Saved entries:
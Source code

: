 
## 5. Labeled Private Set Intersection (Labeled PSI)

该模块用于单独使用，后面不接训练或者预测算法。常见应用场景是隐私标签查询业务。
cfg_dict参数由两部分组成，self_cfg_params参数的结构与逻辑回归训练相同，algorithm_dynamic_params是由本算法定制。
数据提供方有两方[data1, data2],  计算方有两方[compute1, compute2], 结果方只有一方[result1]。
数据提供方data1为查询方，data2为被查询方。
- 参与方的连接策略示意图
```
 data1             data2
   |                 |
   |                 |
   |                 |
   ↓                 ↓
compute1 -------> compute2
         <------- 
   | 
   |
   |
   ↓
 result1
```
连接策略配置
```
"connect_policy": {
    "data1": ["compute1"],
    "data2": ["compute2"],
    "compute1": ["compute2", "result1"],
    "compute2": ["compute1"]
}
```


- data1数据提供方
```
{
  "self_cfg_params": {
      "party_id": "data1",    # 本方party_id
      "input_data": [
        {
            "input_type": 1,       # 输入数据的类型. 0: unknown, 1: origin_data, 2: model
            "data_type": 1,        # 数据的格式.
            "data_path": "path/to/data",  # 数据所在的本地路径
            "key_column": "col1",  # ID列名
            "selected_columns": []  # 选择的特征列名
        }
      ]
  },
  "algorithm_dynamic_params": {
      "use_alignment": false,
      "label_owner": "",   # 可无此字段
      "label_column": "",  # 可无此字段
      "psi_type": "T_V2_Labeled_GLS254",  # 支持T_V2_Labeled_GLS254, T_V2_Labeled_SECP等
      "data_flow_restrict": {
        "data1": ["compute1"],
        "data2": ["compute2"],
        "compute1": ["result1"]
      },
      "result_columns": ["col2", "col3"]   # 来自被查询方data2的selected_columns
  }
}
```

**Task statement**
Here the goal is to repeat each entry exactly.

**Reply**
Source code

: 
## 5. Labeled Private Set Intersection (Labeled PSI)

该模块用于单独使用，后面不接训练或者预测算法。常见应用场景是隐私标签查询业务。
cfg_dict参数由两部分组成，self_cfg_params参数的结构与逻辑回归训练相同，algorithm_dynamic_params是由本算法定制。
数据提供方有两方[data1, data2],  计算方有两方[compute1, compute2], 结果方只有一方[result1]。
数据提供方data1为查询方，data2为被查询方。
- 参与方的连接策略示意图
```
 data1             data2
   |                 |
   |                 |
   |                 |
   ↓                 ↓
compute1 -------> compute2
         <------- 
   | 
   |
   |
   ↓
 result1
```
连接策略配置
```
"connect_policy": {
    "data1": ["compute1"],
    "data2": ["compute2"],
    "compute1": ["compute2", "result1"],
    "compute2": ["compute1"]
}
```


- data1数据提供方
```
{
  "self_cfg_params": {
      "party_id": "data1",    # 本方party_id
      "input_data": [
        {
            "input_type": 1,       # 输入数据的类型. 0: unknown, 1: origin_data, 2: model
            "data_type": 1,        # 数据的格式.
            "data_path": "path/to/data",  # 数据所在的本地路径
            "key_column": "col1",  # ID列名
            "selected_columns": []  # 选择的特征列名
        }
      ]
  },
  "algorithm_dynamic_params": {
      "use_alignment": false,
      "label_owner": "",   # 可无此字段
      "label_column": "",  # 可无此字段
      "psi_type": "T_V2_Labeled_GLS254",  # 支持T_V2_Labeled_GLS254, T_V2_Labeled_SECP等
      "data_flow_restrict": {
        "data1": ["compute1"],
        "data2": ["compute2"],
        "compute1": ["result1"]
      },
      "result_columns": ["col2", "col3"]   # 来自被查询方data2的selected_columns
  }
}
```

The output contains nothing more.